About to add a customer 3x current userbase. What should I do?

The question just about sums it up. What things should I look out for whether in the app, the business, customer service, anything… Want to get this right.

Make sure you can handle the support load.

Make sure not to forget the other users.

Basecamp - when they started out, they intentionally set out that companies can’t pay them more than a certain amount (I think they set it at 149 US$?). This means, they can focus on serving as many users as possible and never come under pressure because of a key client / account.

It all depends what you want to do in the future. Serve many people or focus on a few big key accounts. Mixing it can become problematic because the needs will be different (e.g. a 20 US$ per month and a 990 US$ per month account will have different feature wishes).

They’re 3x the size of most other customers? Or of your entire user base out together?

If the former, that doesn’t really seem like too big of a stretch. Actually that seems about what most pricing tiers would shoot for between their high end plan and low end plan.

Hey All,

Thanks for the ideas. Kalen, 3x my entire user base.

David

Having run a company where one client dominated the monthly revenue of the company (though ours was around 2x all other users combined), there are a number of issues to look out for. Our company went out of business because of it. Please consider this a cautionary tale, not to dissuade, but to provide some additional context to your decision.

The first part is to realize that practically speaking, that client owned us. That client was essentially our VC. They can push us around and force us to make decisions that were not in line with our (or our average customers’) goals. Now, if the goal of your company is to ultimately serve companies of a similar size to your new mega-client, your goals may be aligned, but tread carefully if they’re not.

Now you may say “I’m the boss! I can do whatever I want. That’s why I’m bootstrapping. I don’t have to bend to the will of any one client.” And that might be more true than if you had a board that was also pushing for more and more revenue cost-be-damned, but here are a couple of scenarios you’ll want to be cognizant of.

  1. Depending on your service, a client that large could inordinately change your infrastructure costs. For example, we had to scale up our infrastructure about 3x in order to accommodate our mega-client, which cloud services are happy to help you do.
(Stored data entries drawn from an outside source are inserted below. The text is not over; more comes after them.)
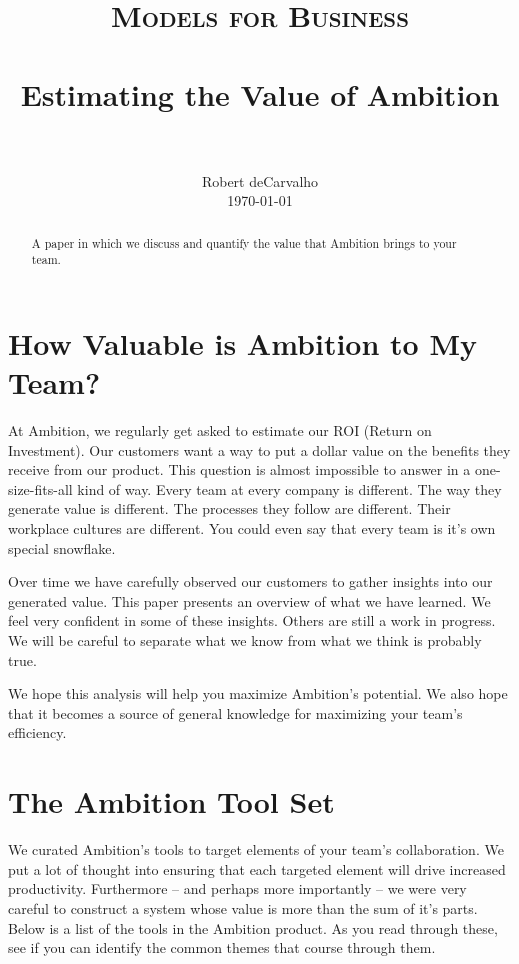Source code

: \documentclass[paper=a4, fontsize=11pt abstract]{scrartcl}
\title{
		\usefont{OT1}{bch}{b}{n}
		\normalfont \normalsize \textsc{Models for Business} \\ [25pt]
		\horrule{0.5pt} \\[0.4cm]
		\huge Estimating the Value of Ambition\\
		\horrule{2pt} \\[0.5cm]
}
\author{
		\normalfont
		\normalsize
        Robert deCarvalho\\[-3pt]
        \normalsize
        \today
}
\date{}
\numberwithin{equation}{section}		%
\numberwithin{figure}{section}			%
\numberwithin{table}{section}				%
\begin{document}
\maketitle


\begin{abstract}
A paper in which we discuss and quantify the value that Ambition brings to your team.
\end{abstract}


\section{How Valuable is Ambition to My Team?}

At Ambition, we regularly get asked to estimate our ROI (Return on Investment).
Our customers want a way to put a dollar value on the benefits they receive from our product.
This question is almost impossible to answer in a one-size-fits-all kind of way.
Every team at every company is different.
The way they generate value is different.
The processes they follow are different.
Their workplace cultures are different.
You could even say that every team is it's own special snowflake.

Over time we have carefully observed our customers to gather insights into our generated value.
This paper presents an overview of what we have learned.
We feel very confident in some of these insights.  
Others are still a work in progress.
We will be careful to separate what we know from what we think is probably true.


We hope this analysis will help you maximize Ambition's potential.
We also hope that it becomes a source of general knowledge for maximizing your team's efficiency.

\section{The Ambition Tool Set}
We curated Ambition's tools to target elements of your team's collaboration.  We put a lot of thought into ensuring that each targeted element will drive increased productivity.
Furthermore -- and perhaps more importantly -- we were very careful to construct a system whose value is more than the sum of it's parts.
Below is a list of the tools in the Ambition product.
As you read through these, see if you can identify the common themes that course through them.
\end{document}
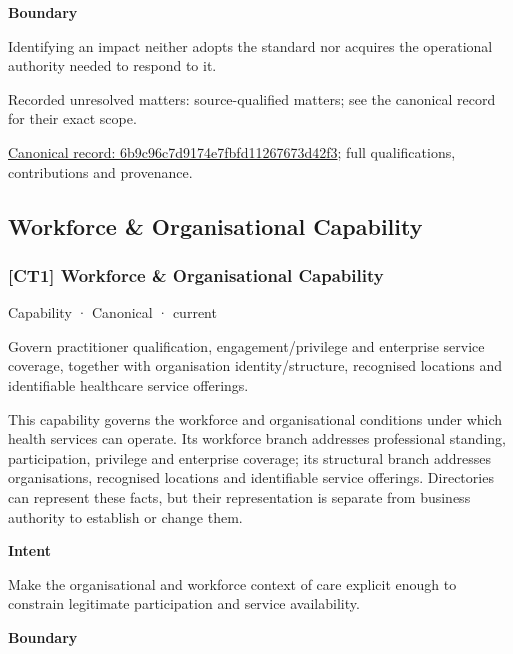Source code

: \textbf{Boundary}



Identifying an impact neither adopts the standard nor acquires the operational authority needed to respond to it.


{\small Recorded unresolved matters: source-qualified matters; see the canonical record for their exact scope.}\par
{\footnotesize \href{../../../../continuum/strategy/capability/6b9c96c7d9174e7fbfd11267673d42f3.md}{Canonical record: 6b9c96c7d9174e7fbfd11267673d42f3}; full qualifications, contributions and provenance.}\par
\subsection{Workforce \& Organisational Capability}

\subsubsection{[CT1] Workforce \& Organisational Capability}

\label{element:631b43664bfb4c50ac8cf4958b2c347d}
{\small Capability · Canonical · current}\par

Govern practitioner qualification, engagement/privilege and enterprise service coverage, together with organisation identity/structure, recognised locations and identifiable healthcare service offerings.



This capability governs the workforce and organisational conditions under which health services can operate. Its workforce branch addresses professional standing, participation, privilege and enterprise coverage; its structural branch addresses organisations, recognised locations and identifiable service offerings. Directories can represent these facts, but their representation is separate from business authority to establish or change them.



\textbf{Intent}



Make the organisational and workforce context of care explicit enough to constrain legitimate participation and service availability.



\textbf{Boundary}



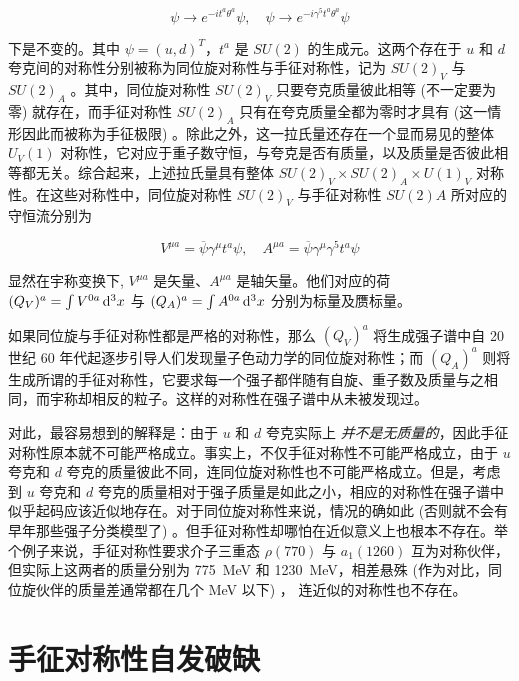 \begin{equation}
    \psi \to e^{-i t^a \theta^a} \psi, \quad \psi \to e^{-i \gamma^5 t^a \theta^a} \psi
\end{equation}

\noindent 下是不变的。其中 $\psi=(u, d)^T$，$t^a$ 是 $SU(2)$ 的生成元。这两个存在于 $u$ 和 $d$ 夸克间的对称性分别被称为同位旋对称性与手征对称性，记为 $SU(2)_V$ 与 $SU(2)_A$ 。其中，同位旋对称性 $SU(2)_V$ 只要夸克质量彼此相等 (不一定要为零) 就存在，而手征对称性 $SU(2)_A$ 只有在夸克质量全都为零时才具有 (这一情形因此而被称为手征极限) 。除此之外，这一拉氏量还存在一个显而易见的整体 $U_V(1)$ 对称性，它对应于重子数守恒，与夸克是否有质量，以及质量是否彼此相等都无关。综合起来，上述拉氏量具有整体 $SU(2)_V \times SU(2)_A \times U(1)_V$ 对称性。在这些对称性中，同位旋对称性 $SU(2)_V$ 与手征对称性 $SU(2)A$ 所对应的守恒流分别为

\begin{equation}
    V^{\mu a} = \overline{\psi} \gamma^\mu t^a \psi, \quad A^{\mu a} = \overline{\psi} \gamma^\mu \gamma^5 t^a \psi
\end{equation}

\noindent 显然在宇称变换下, $V^{\mu a}$ 是矢量、$A^{\mu a}$ 是轴矢量。他们对应的荷 $(Q_V)^a=\int V^{0a} \mathop{}\!\mathrm{d}^3 x$ 与 $(Q_A)^a=\int A^{0a} \mathop{}\!\mathrm{d}^3 x$ 分别为标量及赝标量。

如果同位旋与手征对称性都是严格的对称性，那么 $(Q_V)^a$ 将生成强子谱中自 20 世纪 60 年代起逐步引导人们发现量子色动力学的同位旋对称性；而 $(Q_A)^a$ 则将生成所谓的手征对称性，它要求每一个强子都伴随有自旋、重子数及质量与之相同，而宇称却相反的粒子。这样的对称性在强子谱中从未被发现过。

对此，最容易想到的解释是：由于 $u$ 和 $d$ 夸克实际上 \emph{并不是无质量的}，因此手征对称性原本就不可能严格成立。事实上，不仅手征对称性不可能严格成立，由于 $u$ 夸克和 $d$ 夸克的质量彼此不同，连同位旋对称性也不可能严格成立。但是，考虑到 $u$ 夸克和 $d$ 夸克的质量相对于强子质量是如此之小，相应的对称性在强子谱中似乎起码应该近似地存在。对于同位旋对称性来说，情况的确如此 (否则就不会有早年那些强子分类模型了) 。但手征对称性却哪怕在近似意义上也根本不存在。举个例子来说，手征对称性要求介子三重态 $\rho(770)$ 与 $a_1(1260)$ 互为对称伙伴，但实际上这两者的质量分别为 \qty{775}{MeV} 和 \qty{1230}{MeV}，相差悬殊 (作为对比，同位旋伙伴的质量差通常都在几个 \unit{MeV} 以下) ， 连近似的对称性也不存在。

\section{手征对称性自发破缺}


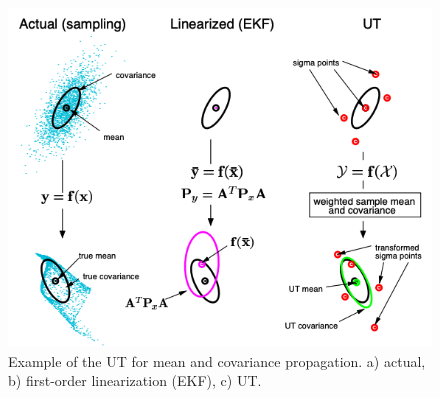 \begin{figure}
\centering
\includegraphics[width=\linewidth]{./img/gp/ut.png}
\caption{Example of the UT for mean and covariance propagation. a) actual, b) first-order linearization (EKF), c) UT.}
\label{fig:ufk-ut}
\end{figure}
It took roughly 10 minutes to scale our infrastructure up. Yay! Except that bit us hard when that client churned. You now either have to continue paying for that now-overkill infrastructure, or spend time figuring out how to scale down. Scaling down is not a simple process, so be aware that churning a customer that large might leave you with a more-or-less permanent change in your infrastructure costs.
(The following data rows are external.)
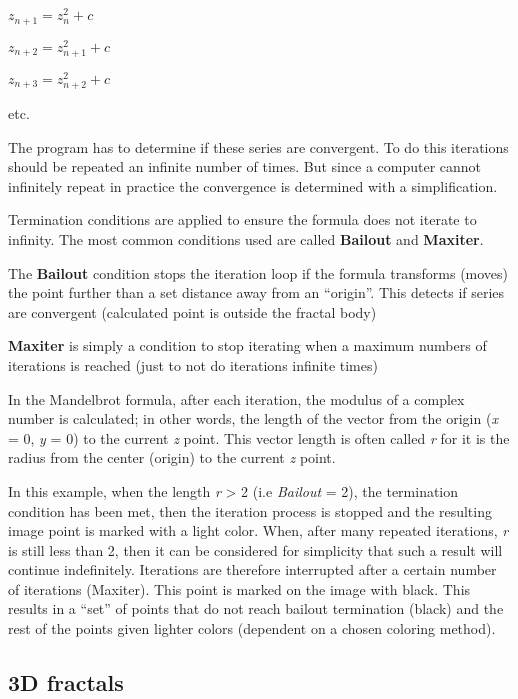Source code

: \begin{center}
\(z_{n + 1} = z_{n}^{2} + c\)

\(z_{n + 2} = z_{n + 1}^{2} + c\)

\(z_{n + 3} = z_{n + 2}^{2} + c\)

etc.
\end{center}

The program has to determine if these series are convergent. To do this
iterations should be repeated an infinite number of times. But since a computer cannot
infinitely repeat in practice the convergence is determined with a simplification.

Termination conditions are applied to ensure the formula does not iterate to
infinity. The most common conditions used are called \textbf{Bailout} and
\textbf{Maxiter}.

\label{bailout-maxiter}The \textbf{Bailout} condition stops the iteration loop if the formula
transforms (moves) the point further than a set distance away from an
``origin''. This detects if series are convergent (calculated point is outside
the fractal body)

\textbf{Maxiter} is simply a condition to stop iterating when a maximum numbers
of iterations is reached (just to not do iterations infinite times)

In the Mandelbrot formula, after each iteration, the modulus of a complex number
is calculated; in other words, the length of the vector from the origin
(\emph{x} = 0, \emph{y} = 0) to the current \emph{z} point. This vector length
is often called \emph{r} for it is the radius from the center (origin) to the
current \emph{z} point.

In this example, when the length \emph{r} \textgreater{} 2 (i.e \emph{Bailout} =
2), the termination condition has been met, then the iteration process is
stopped and the resulting image point is marked with a light color. When, after
many repeated iterations, \emph{r} is still less than 2, then it can be
considered for simplicity that such a result will continue indefinitely.
Iterations are therefore interrupted after a certain number of iterations
(Maxiter). This point is marked on the image with black. This results in a
``set'' of points that do not reach bailout termination (black) and the rest of
the points given lighter colors (dependent on a chosen coloring method).

\subsection{3D fractals}\label{d-fractals}

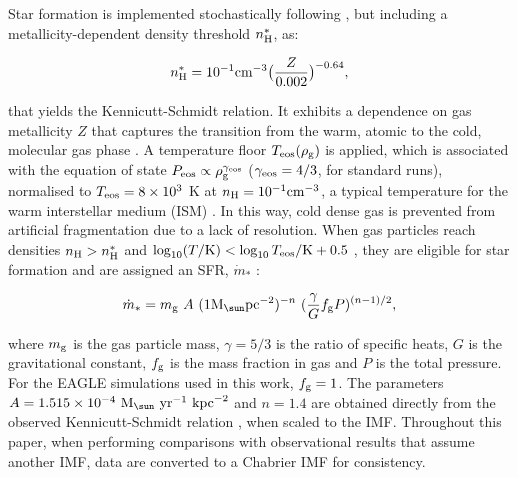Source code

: \documentclass[useAMS,usenatbib]{mn2e}
\begin{document}
Star formation is implemented stochastically following 
\citet{schaye2008},
but including a metallicity-dependent density threshold $n_{\rm H}^*$, as:

\begin{equation}
n_{\rm H}^* = 10^{-1} {\rm cm}^{-3} \big(\frac{Z}{0.002}\big)^{-0.64}, 
\end{equation}

\noindent
that yields the Kennicutt-Schmidt relation.
It exhibits a dependence on gas metallicity $Z$ that captures the transition
from the warm, atomic to the cold, molecular gas phase \citep{schaye2004}. 
A temperature floor 
$T_{\rm eos} ( {\rho}_{\rm g} )$ is applied, which is associated with the equation of state
$P_{\rm eos} \propto {\rho}_{\rm g}^{{\gamma}_{\rm eos}}$ 
(${\gamma}_{\rm eos} = 4/3$, for standard runs), normalised to $T_{\rm eos} = 8 \times 10^3$ K
at $n_{\rm H} = 10^{-1} {\rm cm}^{-3}$, a typical temperature for the warm interstellar medium (ISM) 
\citep[e.g.][]{richings2014}. In this way, cold dense gas is prevented from artificial
fragmentation due to a lack of resolution.
When gas particles reach densities $n_{\rm H} > n_{\rm H}^*$ and 
$\log_{10} (T/{\rm K}) < \log_{10} T_{\rm eos}/{\rm K} + 0.5$ , they are eligible for
star formation and are assigned an SFR, ${\dot m}_*$ \citep{schaye2008}:

\begin{equation}
\label{eq:sfr}
{\dot m}_* = m_{\rm g} \ A \ (1 {\rm M}_{\sun} {\rm pc}^{-2})^{-n} \ (\frac{\gamma}{G} 
             f_{\rm g} P)^{(n-1)/2} ,
\end{equation}

\noindent
where $m_{\rm g}$ is the gas particle mass, $\gamma = 5/3$ is the ratio of specific
heats, $G$ is the gravitational constant, $f_{\rm g}$ is the mass fraction in gas 
and $P$ is the total pressure.  For the {\sc EAGLE} simulations used in this work, 
$f_{\rm g} = 1$. The parameters $A= 1.515 \times 10^{-4} \ {\rm M}_{\sun} \ {\rm yr}^{-1} \ {\rm kpc}^{-2}$ 
and $n=1.4$ are obtained directly from 
the observed Kennicutt-Schmidt relation \citep{kennicutt1998}, when scaled
to the \citet{chabrier2003} IMF.
Throughout this paper, when performing comparisons with observational results 
that assume another IMF, 
data are converted to a Chabrier IMF for consistency.
\end{document}
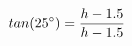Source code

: \documentclass[preview]{standalone}
\begin{document}
\begin{align*}
tan( 25^{\circ} ) =  {{h  -  1.5  } \over   {{h  -  1.5  }}}
\end{align*}
\end{document}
  2. You’ve introduced financial risk. You may have an iron-clad terms of service for your business (we spent $15k on ours), but when it comes time, there’s nothing to stop the client from simply disputing the charge with their credit card company. Spoiler alert, the credit card company will almost always side with their client. Meaning you could be staring at a giant chargeback, a negative bank account balance, and your only recourse is to spend additional $X0,000 in legal fees and months and months of time to get a legal judgement that may or may not end in your favor. Now, obviously, you never want to get to that point, but know that it’s possible so that if the customer-relationship ever starts to sour for whatever reason, you know what you’re looking at. (For background, our client was willfully violating an anti-spamming policy in our terms of service and doing it with impunity. When we suspended their account for review they reneged on their contract and disputed all previous charges.)

Now, those are just some of the risks of what happens when a large client churns. But just like you never start a marriage assuming divorce, you’re never thinking about those large clients churning when you cash their first check. You’ll treat them right, they’ll love us, it’ll be a match made in heaven.

But precisely because their churn would be so impactful, it becomes a subtle consideration in places you never imagined before.

You consider it when you’re prioritizing feature requests. You consider it when you allocate infrastructure resources. You consider it when you’re deciding your ideal customer profile (big outlier clients skew the focus of your ideal customer, so marketing decisions become harder). What will mega-client think if our marketing materials focus on how we help small shops?

All of that is to say, be very careful. Mega-clients have the ability to throw your product way out of balance.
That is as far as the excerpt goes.